A girl trips over, nearly spilling her latte over our table. This distraction does not break Francis from his train of thought. He continues to tell me about his childhood and how his background sparked his interest in politics. After his dad passed away at the age of four, Francis praises the state for providing support to his family in terms of benefits and housing support, allowing his mum to go back to school and train to become a teacher.
Francis said: “I was given opportunities that would have been made impossible to someone born ten years before. It made politics very real for me, and I found myself getting more involved from that point on.”
Already a Senior Parliamentary Assistant for the Labour Party, Francis decided that this is just not enough. Eager to make a change, Francis is running for Councillor for the Kensington borough, May 2018.
Looking at Francis, you can say that he is determined to make that change. He retells the horrific incident of Grenfell Tower, Francis spent his days after the fire working with Kensington MP to support relief effort.

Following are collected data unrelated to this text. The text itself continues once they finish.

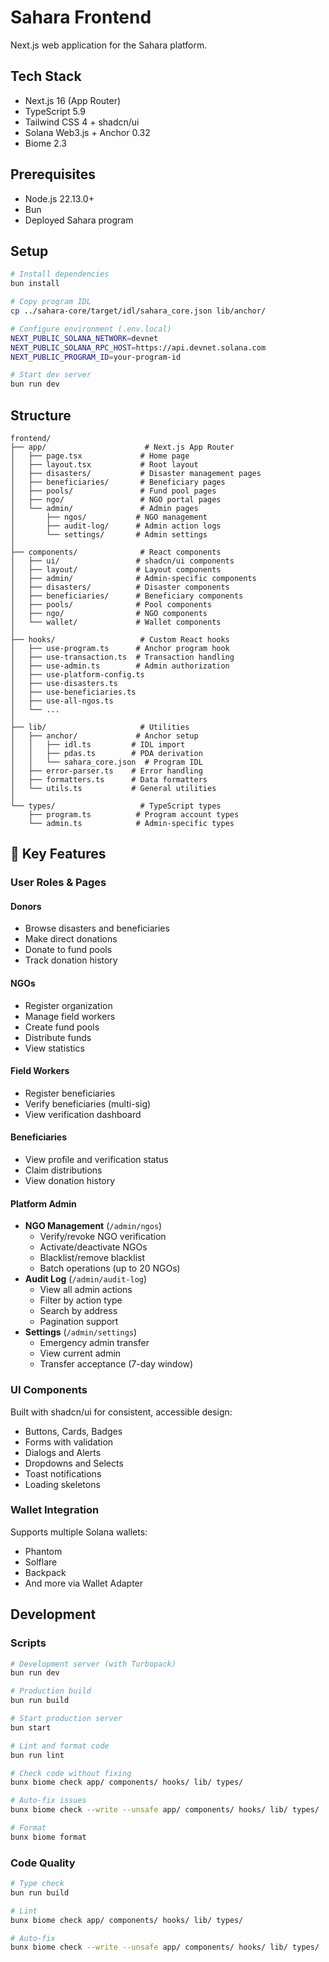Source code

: # Sahara Frontend

Next.js web application for the Sahara platform.

## Tech Stack

- Next.js 16 (App Router)
- TypeScript 5.9
- Tailwind CSS 4 + shadcn/ui
- Solana Web3.js + Anchor 0.32
- Biome 2.3

## Prerequisites

- Node.js 22.13.0+
- Bun
- Deployed Sahara program

## Setup

```bash
# Install dependencies
bun install

# Copy program IDL
cp ../sahara-core/target/idl/sahara_core.json lib/anchor/

# Configure environment (.env.local)
NEXT_PUBLIC_SOLANA_NETWORK=devnet
NEXT_PUBLIC_SOLANA_RPC_HOST=https://api.devnet.solana.com
NEXT_PUBLIC_PROGRAM_ID=your-program-id

# Start dev server
bun run dev
```

## Structure

```
frontend/
├── app/                      # Next.js App Router
│   ├── page.tsx             # Home page
│   ├── layout.tsx           # Root layout
│   ├── disasters/           # Disaster management pages
│   ├── beneficiaries/       # Beneficiary pages
│   ├── pools/               # Fund pool pages
│   ├── ngo/                 # NGO portal pages
│   └── admin/               # Admin pages
│       ├── ngos/           # NGO management
│       ├── audit-log/      # Admin action logs
│       └── settings/       # Admin settings
│
├── components/              # React components
│   ├── ui/                 # shadcn/ui components
│   ├── layout/             # Layout components
│   ├── admin/              # Admin-specific components
│   ├── disasters/          # Disaster components
│   ├── beneficiaries/      # Beneficiary components
│   ├── pools/              # Pool components
│   ├── ngo/                # NGO components
│   └── wallet/             # Wallet components
│
├── hooks/                   # Custom React hooks
│   ├── use-program.ts      # Anchor program hook
│   ├── use-transaction.ts  # Transaction handling
│   ├── use-admin.ts        # Admin authorization
│   ├── use-platform-config.ts
│   ├── use-disasters.ts
│   ├── use-beneficiaries.ts
│   ├── use-all-ngos.ts
│   └── ...
│
├── lib/                     # Utilities
│   ├── anchor/             # Anchor setup
│   │   ├── idl.ts         # IDL import
│   │   ├── pdas.ts        # PDA derivation
│   │   └── sahara_core.json  # Program IDL
│   ├── error-parser.ts    # Error handling
│   ├── formatters.ts      # Data formatters
│   └── utils.ts           # General utilities
│
└── types/                   # TypeScript types
    ├── program.ts          # Program account types
    └── admin.ts            # Admin-specific types
```

## 🎨 Key Features

### User Roles & Pages

#### Donors

- Browse disasters and beneficiaries
- Make direct donations
- Donate to fund pools
- Track donation history

#### NGOs

- Register organization
- Manage field workers
- Create fund pools
- Distribute funds
- View statistics

#### Field Workers

- Register beneficiaries
- Verify beneficiaries (multi-sig)
- View verification dashboard

#### Beneficiaries

- View profile and verification status
- Claim distributions
- View donation history

#### Platform Admin

- **NGO Management** (`/admin/ngos`)
  - Verify/revoke NGO verification
  - Activate/deactivate NGOs
  - Blacklist/remove blacklist
  - Batch operations (up to 20 NGOs)
- **Audit Log** (`/admin/audit-log`)
  - View all admin actions
  - Filter by action type
  - Search by address
  - Pagination support
- **Settings** (`/admin/settings`)
  - Emergency admin transfer
  - View current admin
  - Transfer acceptance (7-day window)

### UI Components

Built with shadcn/ui for consistent, accessible design:

- Buttons, Cards, Badges
- Forms with validation
- Dialogs and Alerts
- Dropdowns and Selects
- Toast notifications
- Loading skeletons

### Wallet Integration

Supports multiple Solana wallets:

- Phantom
- Solflare
- Backpack
- And more via Wallet Adapter

## Development

### Scripts

```bash
# Development server (with Turbopack)
bun run dev

# Production build
bun run build

# Start production server
bun start

# Lint and format code
bun run lint

# Check code without fixing
bunx biome check app/ components/ hooks/ lib/ types/

# Auto-fix issues
bunx biome check --write --unsafe app/ components/ hooks/ lib/ types/

# Format
bunx biome format
```

### Code Quality

```bash
# Type check
bun run build

# Lint
bunx biome check app/ components/ hooks/ lib/ types/

# Auto-fix
bunx biome check --write --unsafe app/ components/ hooks/ lib/ types/
```
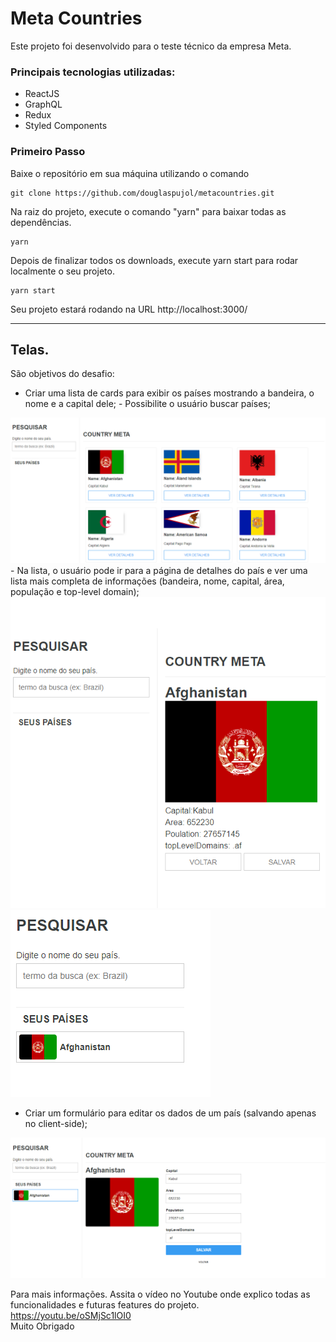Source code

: # Meta Countries
Este projeto foi desenvolvido para o teste técnico da empresa Meta.
### Principais tecnologias utilizadas:
 - ReactJS
 - GraphQL
 - Redux
 - Styled Components

 ### Primeiro Passo
 Baixe o repositório em sua máquina utilizando o comando
 ```
 git clone https://github.com/douglaspujol/metacountries.git
 ```
 Na raiz do projeto, execute o comando "yarn" para baixar todas as dependências.
 ```
yarn
 ```
Depois de finalizar todos os downloads, execute yarn start para rodar localmente o seu projeto.
 ```
yarn start
 ```
Seu projeto estará rodando na URL http://localhost:3000/

---
## Telas.
São objetivos do desafio:
- Criar uma lista de cards para exibir os países mostrando a bandeira, o nome e a capital dele; - Possibilite o usuário buscar países;
<img src="./src/assets/02.png">
- Na lista, o usuário pode ir para a página de detalhes do país e ver uma lista mais completa de informações (bandeira, nome, capital, área, população e top-level domain);
<img src="./src/assets/01.png">
<img src="./src/assets/03.png">


- Criar um formulário para editar os dados de um país (salvando apenas no client-side);
<img src="./src/assets/04.png">


Para mais informações. Assita o vídeo no Youtube onde explico todas as funcionalidades e futuras features do projeto.<br>
https://youtu.be/oSMjSc1lOI0
<br>
Muito Obrigado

Briefly smiling, he then goes on to add: “I’ve been a member of the Labour Party for many years, and worked for the Party since 2013. But witnessing first-hand the damage and the human misery that a negligent out-of-touch Conservative Council had caused, I decided it wasn’t enough to simply complain anymore.”
Strong opinions about the government is something Francis definitely has. Politics is centred around older MPs, ignorant of real issues which will affect a majority of society, especially young people.
The ongoing Brexit issue will have the most impact on young people and millennials. With inflation rising at 10%, will people be able to afford even the bare necessities? Millennials were most likely to vote ‘remain’ in the 2016 Referendum, around 60% of referendum voters, voted to remain in the European Union, as reported by the BBC
Even though older politicians have a wealth of experience behind them and have gone through pressing issues and challenging situations, a younger, intuitive politician has the drive to fight for a change in a society fuelled by political upheaval.
It seems that Francis is on his way to save the millennial era. Francis said: “The average age of a councillor is also 60 years old, so if I win next May, I’ll be half the age of most people there.”
He is aware that there can be barriers in politics in regards to age, but now is the time for change. He added: “There can be times when innovation and youth can be met with some resistance from more established quarters – but I hope it hasn’t put off too many young people from getting involved.”
Providing an insight into politics from a millennials point of view is what makes this interview with Francis stand out. He remembers the blueberry muffin, he ordered half an hour ago and quickly takes a bite of it. Satisfied, he continues to discuss the Labour Party and why it stood out for him against the other political parties.
Politics is about priorities and Francis is certain that the Labour Party has the right ones. He said: “Invest in people and the institutions that provide opportunity and fairness in society, give everyone a chance to succeed and fulfil their potential.”
Looking at the generational population percentages of the UK, those aged 25-35 make up the third largest group at 13.8 million. Millennials need representing, they seem to be ignored and their opinions taken for granted. Society needs young politicians to fight for the age group which seem irrelevant within politics.
His phone rings, he quickly checks a message and realises that he needs to race off. When Parliament calls you run. That’s his lunch hour over, an interview and a bite of a muffin. Next thing he is off. It seems that Francis is on his way to save the millennial era. We should watch out for Luke Francis, I am sure it will be councillor Francis now and then Prime Minster Francis next.